Nem sempre o hospital esteve associado ao lugar para onde se vai para ser curado de uma doença, salvo de uma ocorrência de risco ou situação de emergência. A primeira grande mudança de paradigma da instituição hospitalar data de séculos passados. O filósofo francês Michel Foucault, na obra Microfísica do poder, capítulo “O nascimento do hospital” (2012), relata o surgimento do hospital como unidade terapêutica, de intervenção sobre a doença e o doente. Antes do século XVIII, o hospital era essencialmente uma instituição de assistência aos pobres ou, melhor, de separação e exclusão. Nessa época, o hospital guardava a função de “morredouro”, um lugar onde morrer.
Nessa época, os profissionais dos hospitais eram religiosos e voluntários, os médicos realizavam visitas esporádicas, o local não tinha a função de curar o doente e, sim, tentar assegurar a salvação da alma no momento da morte. Dessa forma, o hospital era uma espécie de ambiente de transição entre a vida e a morte, de salvação espiritual e de isolamento dos indivíduos “perigosos” para a saúde pública. A novidade no século XVIII foi a constituição de uma medicina hospitalar, terapêutica.
Essa transformação da medicina hospitalar aconteceu para tentar “purificar” os efeitos nocivos das doenças contagiosas ou impedir a desordem econômico-social. A reforma se iniciou nos hospitais marítimos, com a criação de quarentenas para evitar a disseminação de epidemias por meio das pessoas que desembarcavam. Nesse período, também a formação do indivíduo, de sua capacidade e aptidões, passaram a ter um preço para a sociedade.

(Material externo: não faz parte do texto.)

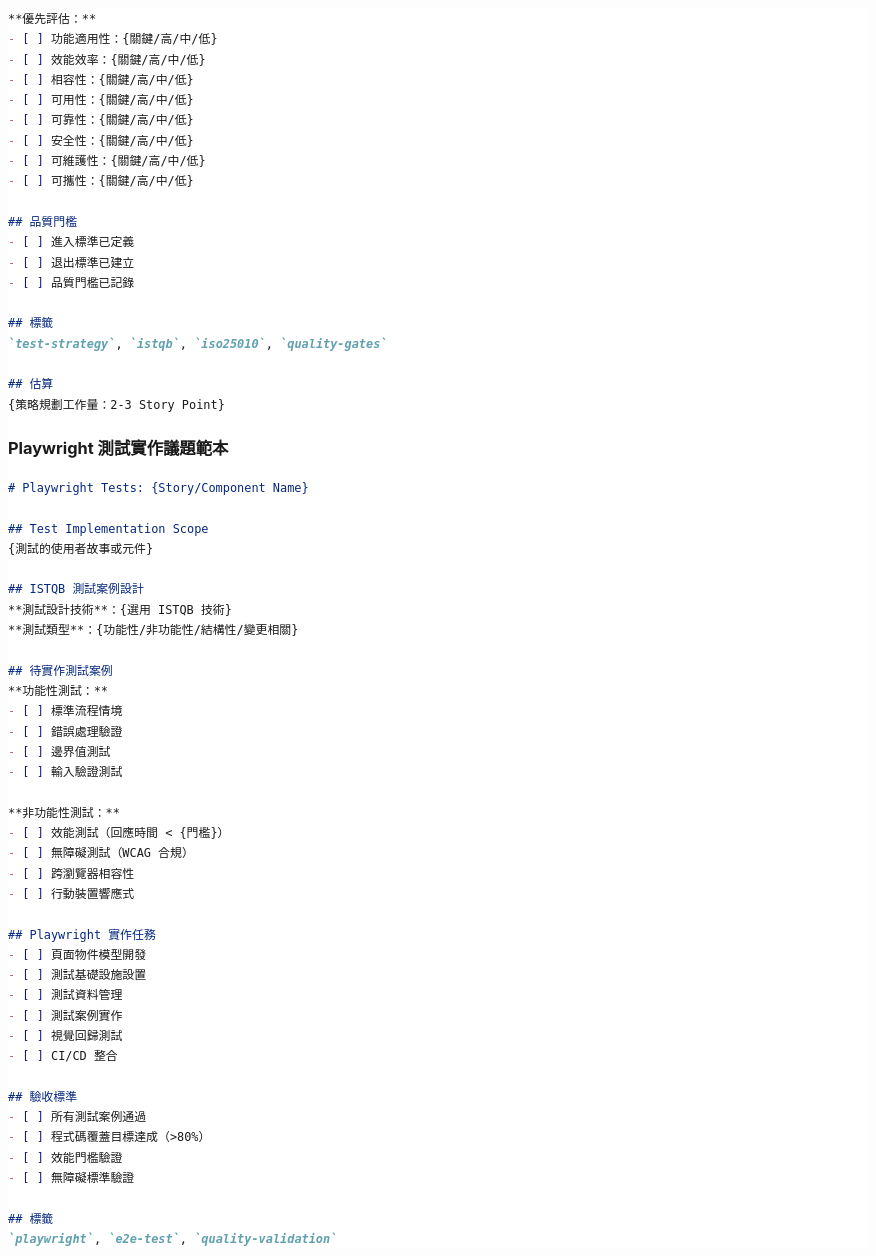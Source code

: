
 ```markdown
**優先評估：**
- [ ] 功能適用性：{關鍵/高/中/低}
- [ ] 效能效率：{關鍵/高/中/低}
- [ ] 相容性：{關鍵/高/中/低}
- [ ] 可用性：{關鍵/高/中/低}
- [ ] 可靠性：{關鍵/高/中/低}
- [ ] 安全性：{關鍵/高/中/低}
- [ ] 可維護性：{關鍵/高/中/低}
- [ ] 可攜性：{關鍵/高/中/低}

## 品質門檻
- [ ] 進入標準已定義
- [ ] 退出標準已建立
- [ ] 品質門檻已記錄

## 標籤
`test-strategy`, `istqb`, `iso25010`, `quality-gates`

## 估算
{策略規劃工作量：2-3 Story Point}
```

### Playwright 測試實作議題範本

```markdown
# Playwright Tests: {Story/Component Name}

## Test Implementation Scope
{測試的使用者故事或元件}

## ISTQB 測試案例設計
**測試設計技術**：{選用 ISTQB 技術}
**測試類型**：{功能性/非功能性/結構性/變更相關}

## 待實作測試案例
**功能性測試：**
- [ ] 標準流程情境
- [ ] 錯誤處理驗證
- [ ] 邊界值測試
- [ ] 輸入驗證測試

**非功能性測試：**
- [ ] 效能測試（回應時間 < {門檻}）
- [ ] 無障礙測試（WCAG 合規）
- [ ] 跨瀏覽器相容性
- [ ] 行動裝置響應式

## Playwright 實作任務
- [ ] 頁面物件模型開發
- [ ] 測試基礎設施設置
- [ ] 測試資料管理
- [ ] 測試案例實作
- [ ] 視覺回歸測試
- [ ] CI/CD 整合

## 驗收標準
- [ ] 所有測試案例通過
- [ ] 程式碼覆蓋目標達成（>80%）
- [ ] 效能門檻驗證
- [ ] 無障礙標準驗證

## 標籤
`playwright`, `e2e-test`, `quality-validation`
```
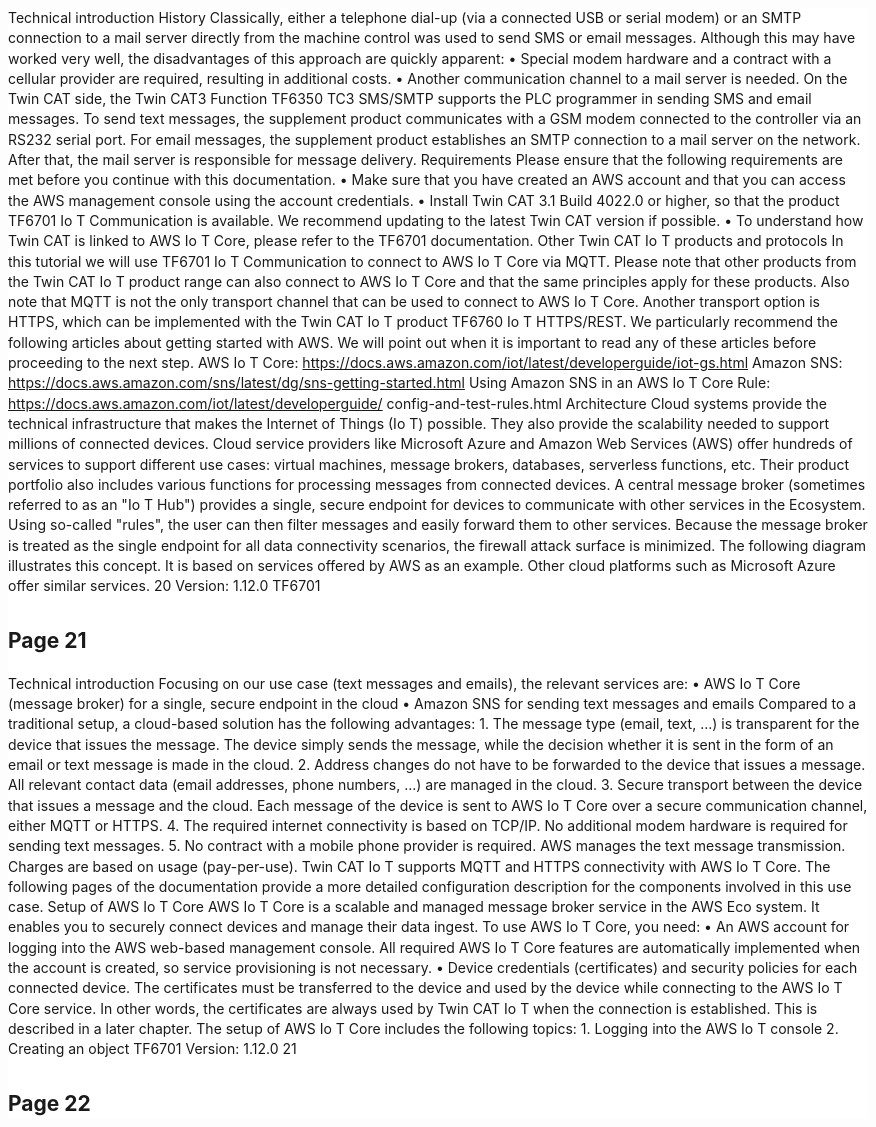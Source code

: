 Technical introduction History Classically, either a telephone dial-up (via a connected USB or serial modem) or an SMTP connection to a mail server directly from the machine control was used to send SMS or email messages. Although this may have worked very well, the disadvantages of this approach are quickly apparent: • Special modem hardware and a contract with a cellular provider are required, resulting in additional costs. • Another communication channel to a mail server is needed. On the Twin CAT side, the Twin CAT3 Function TF6350 TC3 SMS/SMTP supports the PLC programmer in sending SMS and email messages. To send text messages, the supplement product communicates with a GSM modem connected to the controller via an RS232 serial port. For email messages, the supplement product establishes an SMTP connection to a mail server on the network. After that, the mail server is responsible for message delivery. Requirements Please ensure that the following requirements are met before you continue with this documentation. • Make sure that you have created an AWS account and that you can access the AWS management console using the account credentials. • Install Twin CAT 3.1 Build 4022.0 or higher, so that the product TF6701 Io T Communication is available. We recommend updating to the latest Twin CAT version if possible. • To understand how Twin CAT is linked to AWS Io T Core, please refer to the TF6701 documentation. Other Twin CAT Io T products and protocols In this tutorial we will use TF6701 Io T Communication to connect to AWS Io T Core via MQTT. Please note that other products from the Twin CAT Io T product range can also connect to AWS Io T Core and that the same principles apply for these products. Also note that MQTT is not the only transport channel that can be used to connect to AWS Io T Core. Another transport option is HTTPS, which can be implemented with the Twin CAT Io T product TF6760 Io T HTTPS/REST. We particularly recommend the following articles about getting started with AWS. We will point out when it is important to read any of these articles before proceeding to the next step. AWS Io T Core: https://docs.aws.amazon.com/iot/latest/developerguide/iot-gs.html Amazon SNS: https://docs.aws.amazon.com/sns/latest/dg/sns-getting-started.html Using Amazon SNS in an AWS Io T Core Rule: https://docs.aws.amazon.com/iot/latest/developerguide/ config-and-test-rules.html Architecture Cloud systems provide the technical infrastructure that makes the Internet of Things (Io T) possible. They also provide the scalability needed to support millions of connected devices. Cloud service providers like Microsoft Azure and Amazon Web Services (AWS) offer hundreds of services to support different use cases: virtual machines, message brokers, databases, serverless functions, etc. Their product portfolio also includes various functions for processing messages from connected devices. A central message broker (sometimes referred to as an "Io T Hub") provides a single, secure endpoint for devices to communicate with other services in the Ecosystem. Using so-called "rules", the user can then filter messages and easily forward them to other services. Because the message broker is treated as the single endpoint for all data connectivity scenarios, the firewall attack surface is minimized. The following diagram illustrates this concept. It is based on services offered by AWS as an example. Other cloud platforms such as Microsoft Azure offer similar services. 20 Version: 1.12.0 TF6701
## Page 21

Technical introduction Focusing on our use case (text messages and emails), the relevant services are: • AWS Io T Core (message broker) for a single, secure endpoint in the cloud • Amazon SNS for sending text messages and emails Compared to a traditional setup, a cloud-based solution has the following advantages: 1. The message type (email, text, ...) is transparent for the device that issues the message. The device simply sends the message, while the decision whether it is sent in the form of an email or text message is made in the cloud. 2. Address changes do not have to be forwarded to the device that issues a message. All relevant contact data (email addresses, phone numbers, ...) are managed in the cloud. 3. Secure transport between the device that issues a message and the cloud. Each message of the device is sent to AWS Io T Core over a secure communication channel, either MQTT or HTTPS. 4. The required internet connectivity is based on TCP/IP. No additional modem hardware is required for sending text messages. 5. No contract with a mobile phone provider is required. AWS manages the text message transmission. Charges are based on usage (pay-per-use). Twin CAT Io T supports MQTT and HTTPS connectivity with AWS Io T Core. The following pages of the documentation provide a more detailed configuration description for the components involved in this use case. Setup of AWS Io T Core AWS Io T Core is a scalable and managed message broker service in the AWS Eco system. It enables you to securely connect devices and manage their data ingest. To use AWS Io T Core, you need: • An AWS account for logging into the AWS web-based management console. All required AWS Io T Core features are automatically implemented when the account is created, so service provisioning is not necessary. • Device credentials (certificates) and security policies for each connected device. The certificates must be transferred to the device and used by the device while connecting to the AWS Io T Core service. In other words, the certificates are always used by Twin CAT Io T when the connection is established. This is described in a later chapter. The setup of AWS Io T Core includes the following topics: 1. Logging into the AWS Io T console 2. Creating an object TF6701 Version: 1.12.0 21
## Page 22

Com o surgimento do fuzil, no fim do século XVIII, os exércitos se tornam mais técnicos. Os soldados têm que aprender a manejar o novo armamento. Com isso, “o preço” de um soldado ultrapassa o de uma simples mão de obra e o custo do exército se torna um importante capítulo orçamentário de todos os países. “Quando se forma um soldado, não se pode deixá-lo morrer. Se ele morrer, deve ser em plena forma, como soldado, na batalha, e não de doença” (FOUCAULT, 2012, p. 178-9).
Com base nesse viés econômico, passou-se a curar os soldados para que eles não morressem de doença. E era necessário garantir um controle para que eles, quando curados, retornassem aos campos de batalha. Foi dessa forma que nasceu a reorganização administrativa e política no ambiente do hospital militar. A mudança ocorreu com base em uma tática chamada disciplina – técnica que implicava vigilância e monitoramento constante dos enfermos.
Foi a introdução de mecanismos disciplinares no espaço então confuso do hospital que possibilitou a prática da medicalização. As razões econômicas, o preço atribuído ao indivíduo e o desejo de evitar a propagação de epidemias foram as causas do “esquadrinhamento disciplinar” a que foram submetidos os hospitais. Mas se o poder disciplinar é confiado ao médico, isso se deve também a uma transformação no saber médico. É, portanto, no ajuste desses dois processos que se dão o deslocamento da intervenção médica e a disciplinação, que está na origem do hospital médico.
A partir do momento em que o hospital é concebido como um local terapêutico, o médico passa a ser o principal responsável pela organização hospitalar. “Constitui-se, assim, um campo documental no interior do hospital que não é somente um lugar de cura, mas também de registro, acúmulo e formação de saber.” (FOUCAULT, 2012, p. 188).
Referência: FOUCALT, Michel. Microfísica do poder. São Paulo: Graal, 2012.